▶ [Your objective]:
Transcribe the records in their entirety, exactly as given.

[Stored items from a collection]
____
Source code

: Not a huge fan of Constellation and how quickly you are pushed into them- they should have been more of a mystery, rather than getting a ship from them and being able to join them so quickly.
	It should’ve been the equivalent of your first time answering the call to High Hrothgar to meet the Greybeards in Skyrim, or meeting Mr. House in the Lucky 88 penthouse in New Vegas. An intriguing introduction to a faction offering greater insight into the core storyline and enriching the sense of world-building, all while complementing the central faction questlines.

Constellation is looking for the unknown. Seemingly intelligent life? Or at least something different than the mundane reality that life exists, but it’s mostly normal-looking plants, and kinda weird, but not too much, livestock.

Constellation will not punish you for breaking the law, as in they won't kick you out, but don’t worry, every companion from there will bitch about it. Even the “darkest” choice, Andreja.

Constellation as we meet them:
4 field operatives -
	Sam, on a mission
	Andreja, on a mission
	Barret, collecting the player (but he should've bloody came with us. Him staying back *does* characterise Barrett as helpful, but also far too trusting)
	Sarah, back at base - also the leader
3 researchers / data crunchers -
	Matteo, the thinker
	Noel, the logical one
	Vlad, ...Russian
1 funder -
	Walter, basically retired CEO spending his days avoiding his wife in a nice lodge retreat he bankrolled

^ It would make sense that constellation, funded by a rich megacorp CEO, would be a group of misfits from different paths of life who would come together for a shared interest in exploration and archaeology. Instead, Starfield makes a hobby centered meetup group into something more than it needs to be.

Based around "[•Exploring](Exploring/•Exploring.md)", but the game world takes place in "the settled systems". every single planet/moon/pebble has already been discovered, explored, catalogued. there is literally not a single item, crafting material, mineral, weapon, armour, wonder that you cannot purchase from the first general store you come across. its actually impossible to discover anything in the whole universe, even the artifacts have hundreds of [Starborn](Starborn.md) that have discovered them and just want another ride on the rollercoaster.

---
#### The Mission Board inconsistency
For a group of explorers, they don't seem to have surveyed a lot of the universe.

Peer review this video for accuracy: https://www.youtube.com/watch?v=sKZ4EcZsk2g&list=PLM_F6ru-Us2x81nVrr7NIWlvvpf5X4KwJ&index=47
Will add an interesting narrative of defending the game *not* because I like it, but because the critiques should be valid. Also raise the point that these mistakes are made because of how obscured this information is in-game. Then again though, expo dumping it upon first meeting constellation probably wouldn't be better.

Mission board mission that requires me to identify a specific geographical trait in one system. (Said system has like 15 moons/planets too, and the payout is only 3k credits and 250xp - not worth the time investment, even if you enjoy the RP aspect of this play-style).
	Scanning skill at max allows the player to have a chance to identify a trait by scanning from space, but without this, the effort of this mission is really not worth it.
____
▶ [Answer box]:
Source code

: Not a huge fan of Constellation and how quickly you are pushed into them- they should have been more of a mystery, rather than getting a ship from them and being able to join them so quickly.
	It should’ve been the equivalent of your first time answering the call to High Hrothgar to meet the Greybeards in Skyrim, or meeting Mr. House in the Lucky 88 penthouse in New Vegas. An intriguing introduction to a faction offering greater insight into the core storyline and enriching the sense of world-building, all while complementing the central faction questlines.

Constellation is looking for the unknown. Seemingly intelligent life? Or at least something different than the mundane reality that life exists, but it’s mostly normal-looking plants, and kinda weird, but not too much, livestock.

Constellation will not punish you for breaking the law, as in they won't kick you out, but don’t worry, every companion from there will bitch about it. Even the “darkest” choice, Andreja.

Constellation as we meet them:
4 field operatives -
	Sam, on a mission
	Andreja, on a mission
	Barret, collecting the player (but he should've bloody came with us. Him staying back *does* characterise Barrett as helpful, but also far too trusting)
	Sarah, back at base - also the leader
3 researchers / data crunchers -
	Matteo, the thinker
	Noel, the logical one
	Vlad, ...Russian
1 funder -
	Walter, basically retired CEO spending his days avoiding his wife in a nice lodge retreat he bankrolled

^ It would make sense that constellation, funded by a rich megacorp CEO, would be a group of misfits from different paths of life who would come together for a shared interest in exploration and archaeology. Instead, Starfield makes a hobby centered meetup group into something more than it needs to be.

Based around "[•Exploring](Exploring/•Exploring.md)", but the game world takes place in "the settled systems". every single planet/moon/pebble has already been discovered, explored, catalogued. there is literally not a single item, crafting material, mineral, weapon, armour, wonder that you cannot purchase from the first general store you come across. its actually impossible to discover anything in the whole universe, even the artifacts have hundreds of [Starborn](Starborn.md) that have discovered them and just want another ride on the rollercoaster.

---
#### The Mission Board inconsistency
For a group of explorers, they don't seem to have surveyed a lot of the universe.

Peer review this video for accuracy: https://www.youtube.com/watch?v=sKZ4EcZsk2g&list=PLM_F6ru-Us2x81nVrr7NIWlvvpf5X4KwJ&index=47
Will add an interesting narrative of defending the game *not* because I like it, but because the critiques should be valid. Also raise the point that these mistakes are made because of how obscured this information is in-game. Then again though, expo dumping it upon first meeting constellation probably wouldn't be better.

Mission board mission that requires me to identify a specific geographical trait in one system. (Said system has like 15 moons/planets too, and the payout is only 3k credits and 250xp - not worth the time investment, even if you enjoy the RP aspect of this play-style).
	Scanning skill at max allows the player to have a chance to identify a trait by scanning from space, but without this, the effort of this mission is really not worth it.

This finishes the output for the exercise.